→ WORK ORDER: Extract only the lines running from the top of the entries to the line that holds "Crime and Warfare.</span></p>". Include that line and omit the pictures.

Dataset entries
---*---

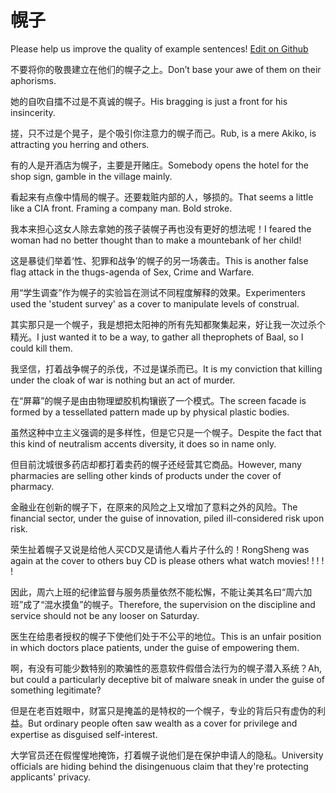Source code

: # 幌子

Please help us improve the quality of example sentences! [Edit on Github](https://github.com/jiyushe/jiyu-example-sentence-source/blob/main/chinese/huangzi.md)

<p><span class="chinese">不要将你的敬畏建立在他们的幌子之上。</span><span class="english">Don’t base your awe of them on their aphorisms.</span></p>

<p><span class="chinese">她的自吹自擂不过是不真诚的幌子。</span><span class="english">His bragging is just a front for his insincerity.</span></p>

<p><span class="chinese">搓，只不过是个晃子，是个吸引你注意力的幌子而己。</span><span class="english">Rub, is a mere Akiko, is attracting you herring and others.</span></p>

<p><span class="chinese">有的人是开酒店为幌子，主要是开赌庄。</span><span class="english">Somebody opens the hotel for the shop sign, gamble in the village mainly.</span></p>

<p><span class="chinese">看起来有点像中情局的幌子。还要栽赃内部的人，够损的。</span><span class="english">That seems a little like a CIA front. Framing a company man. Bold stroke.</span></p>

<p><span class="chinese">我本来担心这女人除去拿她的孩子装幌子再也没有更好的想法呢！</span><span class="english">I feared the woman had no better thought than to make a mountebank of her child!</span></p>

<p><span class="chinese">这是暴徒们举着‘性、犯罪和战争’的幌子的另一场袭击。</span><span class="english">This is another false flag attack in the thugs-agenda of Sex, Crime and Warfare.</span></p>

<p><span class="chinese">用“学生调查”作为幌子的实验旨在测试不同程度解释的效果。</span><span class="english">Experimenters used the 'student survey' as a cover to manipulate levels of construal.</span></p>

<p><span class="chinese">其实那只是一个幌子，我是想把太阳神的所有先知都聚集起来，好让我一次过杀个精光。</span><span class="english">I just wanted it to be a way, to gather all theprophets of Baal, so I could kill them.</span></p>

<p><span class="chinese">我坚信，打着战争幌子的杀伐，不过是谋杀而已。</span><span class="english">It is my conviction that killing under the cloak of war is nothing but an act of murder.</span></p>

<p><span class="chinese">在“屏幕”的幌子是由由物理塑胶机构镶嵌了一个模式。</span><span class="english">The screen facade is formed by a tessellated pattern made up by physical plastic bodies.</span></p>

<p><span class="chinese">虽然这种中立主义强调的是多样性，但是它只是一个幌子。</span><span class="english">Despite the fact that this kind of neutralism accents diversity, it does so in name only.</span></p>

<p><span class="chinese">但目前沈城很多药店却都打着卖药的幌子还经营其它商品。</span><span class="english">However, many pharmacies are selling other kinds of products under the cover of pharmacy.</span></p>

<p><span class="chinese">金融业在创新的幌子下，在原来的风险之上又增加了意料之外的风险。</span><span class="english">The financial sector, under the guise of innovation, piled ill-considered risk upon risk.</span></p>

<p><span class="chinese">荣生扯着幌子又说是给他人买CD又是请他人看片子什么的！</span><span class="english">RongSheng was again at the cover to others buy CD is please others what watch movies! ! ! ! !</span></p>

<p><span class="chinese">因此，周六上班的纪律监督与服务质量依然不能松懈，不能让美其名曰“周六加班”成了“混水摸鱼”的幌子。</span><span class="english">Therefore, the supervision on the discipline and service should not be any looser on Saturday.</span></p>

<p><span class="chinese">医生在给患者授权的幌子下使他们处于不公平的地位。</span><span class="english">This is an unfair position in which doctors place patients, under the guise of empowering them.</span></p>

<p><span class="chinese">啊，有没有可能少数特别的欺骗性的恶意软件假借合法行为的幌子潜入系统？</span><span class="english">Ah, but could a particularly deceptive bit of malware sneak in under the guise of something legitimate?</span></p>

<p><span class="chinese">但是在老百姓眼中，财富只是掩盖的是特权的一个幌子，专业的背后只有虚伪的利益。</span><span class="english">But ordinary people often saw wealth as a cover for privilege and expertise as disguised self-interest.</span></p>

<p><span class="chinese">大学官员还在假惺惺地掩饰，打着幌子说他们是在保护申请人的隐私。</span><span class="english">University officials are hiding behind the disingenuous claim that they're protecting applicants' privacy.</span></p>


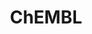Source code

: ---
bigquery: https://console.cloud.google.com/bigquery?p=patents-public-data&d=ebi_chembl&page=dataset
citation: '"The ChEMBL database in 2017." Anna Gaulton, Anne Hersey, Michał Nowotka,
  A Patrícia Bento, Jon Chambers, David Mendez, Prudence Mutowo, Francis Atkinson,
  Louisa J Bellis, Elena Cibrián-Uhalte, Mark Davies, Nathan Dedman, Anneli Karlsson,
  María Paula Magariños, John P Overington, George Papadatos, Ines Smit, Andrew R
  Leach Nucleic acids Research (2017) 45 (Database Issue), D945-D954'
contributors: European Bioinformatics Institute
cost: None
description: ChEMBL Data is a manually curated database of small molecules used in
  drug discovery, including information about existing patented drugs.
documentation: 'schema: https://www.ebi.ac.uk/chembl/db_schema


  '
last_edit: 04/08/2022, 06:09:03
location: https://console.cloud.google.com/marketplace/product/google_patents_public_datasets/chembl
maintained_by: EMBL-EBI, an outstation of European Molecular Biology Laboratory
related_publications: '

  ChEMBL: towards direct deposition of bioassay data.


  Mendez D, Gaulton A, Bento AP, Chambers J, De Veij M, Félix E, Magariños MP, Mosquera
  JF, Mutowo P, Nowotka M, Gordillo-Marañón M, Hunter F, Junco L, Mugumbate G, Rodriguez-Lopez
  M, Atkinson F, Bosc N, Radoux CJ, Segura-Cabrera A, Hersey A, Leach AR.


  — Nucleic Acids Res. 2019; 47(D1):D930-D940. doi: 10.1093/nar/gky1075

  '
schema_fields:
- ap_id
- src_description
- warning_description
- full_mwt
- parent_id
- trade_name
- usan_substem
- record_id
- domain_name
- comp_class_id
- annotation
- ridx
- short_name
- action_type
- pchembl_value
- prod_pat_id
- isoform
- alert_id
- dosage_form
- compound_name
- alert_set_id
- abstract
- warning_id
- assay_organism
- major_class
- availability_type
- doi
- go_id
- ddd_units
- published_units
- predbind_id
- alogp
- prediction_method
- ingredient
- delist_flag
- active_molregno
- tax_id
- black_box_warning
- acd_logp
- lle
- doc_type
- aspect
- class_level
- frac_code
- route
- domain_type
- cellosaurus_id
- cidx
- num_lipinski_ro5_violations
- sequence_md5sum
- related_tid
- assay_category
- assay_source
- previous_company
- sei
- pathway_key
- authors
- num_ro5_violations
- l7
- active_ingredient
- assay_type
- activity_count
- orig_description
- creation_date
- hba_lipinski
- stat
- aromatic_rings
- protein_class_id
- synonyms
- rgid
- mutation
- cell_source_organism
- mc_target_accession
- parent_go_id
- assay_cell_type
- hba
- start_position
- acd_most_bpka
- structure_type
- warnref_id
- ass_cls_map_id
- version
- bto_id
- usan_stem_definition
- formulation_id
- doc_id
- first_approval
- usan_stem_id
- frac_class_id
- sitecomp_id
- tbl
- bao_format
- activity_comment
- mc_target_type
- ddd_comment
- drug_product_flag
- assay_param_id
- species_group_flag
- assay_tax_id
- domain_id
- hrac_code
- inorganic_flag
- prodrug
- dosed_ingredient
- submission_date
- level5
- level2_description
- applicant_full_name
- selectivity_comment
- patent_use_code
- molecular_mechanism
- l3
- ro3_pass
- who_extra
- ref_id
- units
- warning_type
- withdrawn_flag
- name
- type
- direct_interaction
- curation_comment
- parameter_value
- first_page
- qudt_units
- domain_description
- site_name
- warning_class
- efo_id
- enzyme_tid
- efo_term
- class_type
- mol_frac_id
- uberon_id
- mc_tax_id
- site_residues
- mw_monoisotopic
- cell_ontology_id
- max_phase
- last_active
- component_synonym
- enzyme_name
- comp_go_id
- ref_type
- molecular_species
- indication_class
- polymer_flag
- patent_expire_date
- irac_class_id
- parent_type
- mol_hrac_id
- stem
- protclasssyn_id
- bao_endpoint
- l2
- toid
- qed_weighted
- l1
- parent_molregno
- cpd_str_alert_id
- drug_record_id
- acd_logd
- standard_relation
- psa
- level2
- drug_substance_flag
- db_version
- oral
- syn_type
- strength
- bei
- num_alerts
- pubmed_id
- metref_id
- uo_units
- curated_by
- tid
- cell_source_tax_id
- updated_on
- source_domain_id
- cell_name
- pathway_id
- mc_target_name
- assay_test_type
- who_name
- aidx
- nda_type
- year
- targrel_id
- mechanism_of_action
- cl_lincs_id
- withdrawn_year
- volume
- withdrawn_reason
- withdrawn_class
- component_id
- compsyn_id
- cx_most_apka
- value
- relation
- clo_id
- molfile
- disease_efficacy
- metabolite_record_id
- target_desc
- l6
- chebi_par_id
- end_position
- chembl_id
- helm_notation
- target_type
- standard_value
- confidence_score
- compd_id
- met_comment
- label
- l4
- full_molformula
- assay_subcellular_fraction
- src_short_name
- pref_name
- normal_range_min
- comments
- therapeutic_flag
- mec_id
- smid
- withdrawn_country
- level3_description
- published_type
- molecule_type
- variant_id
- tissue_id
- mw_freebase
- patent_id
- warning_year
- priority
- std_act_id
- warning_country
- stem_class
- innovator_company
- homologue
- issue
- biocomp_id
- confidence
- hbd_lipinski
- site_id
- src_id
- level4_description
- actsm_id
- journal
- cx_logd
- parenteral
- relationship
- result_flag
- accession
- assay_desc
- job_id
- met_id
- chirality
- mc_organism
- topical
- level3
- caloha_id
- substrate_record_id
- research_stem
- level4
- standard_inchi
- subgroup
- as_id
- co_stem_id
- ddd_value
- mechanism_comment
- path
- ad_type
- bao_id
- cell_source_tissue
- le
- sequence
- tid_fixed
- potential_duplicate
- level1_description
- company
- hbd
- first_in_class
- published_value
- component_type
- irac_code
- entity_id
- smarts
- protein_class_desc
- atc_code
- src_compound_id
- standard_upper_value
- title
- ddd_admr
- acd_most_apka
- assay_class_id
- l5
- binding_site_comment
- data_validity_comment
- molregno
- compound_key
- standard_units
- rtb
- standard_inchi_key
- assay_strain
- status
- relationship_type
- log_id
- targcomp_id
- parameter_type
- upper_value
- standard_text_value
- cx_logp
- activity_id
- country
- l8
- standard_type
- description
- published_relation
- definition
- max_phase_for_ind
- normal_range_max
- usan_stem
- ref_url
- text_value
- mecref_id
- drugind_id
- alert_name
- entity_type
- cell_id
- publication_number
- downgraded
- product_id
- natural_product
- met_conversion
- heavy_atoms
- src_assay_id
- assay_tissue
- organism
- level1
- protein_class_synonym
- set_name
- res_stem_id
- approval_date
- hrac_class_id
- target_mapping
- last_page
- canonical_smiles
- idx
- assay_id
- relationship_desc
- cx_most_bpka
- db_source
- mesh_heading
- source
- mol_irac_id
- updated_by
- mesh_id
- mol_atc_id
- ddd_id
- standard_flag
- patent_no
- oc_id
- molsyn_id
- usan_year
- indref_id
- cell_description
shortname: chembl
tags:
- biotechnology
- health
- chemical
- bioinformatics
- medical
terms_of_use: CC BY-SA 3.0
title: ChEMBL
uuid: e232a192-965c-4ec9-904c-155b6dfe56c5
---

---*---

→ RESPONSE FOR THIS EXERCISE:
Source code

: # 幌子

Please help us improve the quality of example sentences! [Edit on Github](https://github.com/jiyushe/jiyu-example-sentence-source/blob/main/chinese/huangzi.md)

<p><span class="chinese">不要将你的敬畏建立在他们的幌子之上。</span><span class="english">Don’t base your awe of them on their aphorisms.</span></p>

<p><span class="chinese">她的自吹自擂不过是不真诚的幌子。</span><span class="english">His bragging is just a front for his insincerity.</span></p>

<p><span class="chinese">搓，只不过是个晃子，是个吸引你注意力的幌子而己。</span><span class="english">Rub, is a mere Akiko, is attracting you herring and others.</span></p>

<p><span class="chinese">有的人是开酒店为幌子，主要是开赌庄。</span><span class="english">Somebody opens the hotel for the shop sign, gamble in the village mainly.</span></p>

<p><span class="chinese">看起来有点像中情局的幌子。还要栽赃内部的人，够损的。</span><span class="english">That seems a little like a CIA front. Framing a company man. Bold stroke.</span></p>

<p><span class="chinese">我本来担心这女人除去拿她的孩子装幌子再也没有更好的想法呢！</span><span class="english">I feared the woman had no better thought than to make a mountebank of her child!</span></p>

<p><span class="chinese">这是暴徒们举着‘性、犯罪和战争’的幌子的另一场袭击。</span><span class="english">This is another false flag attack in the thugs-agenda of Sex, Crime and Warfare.</span></p>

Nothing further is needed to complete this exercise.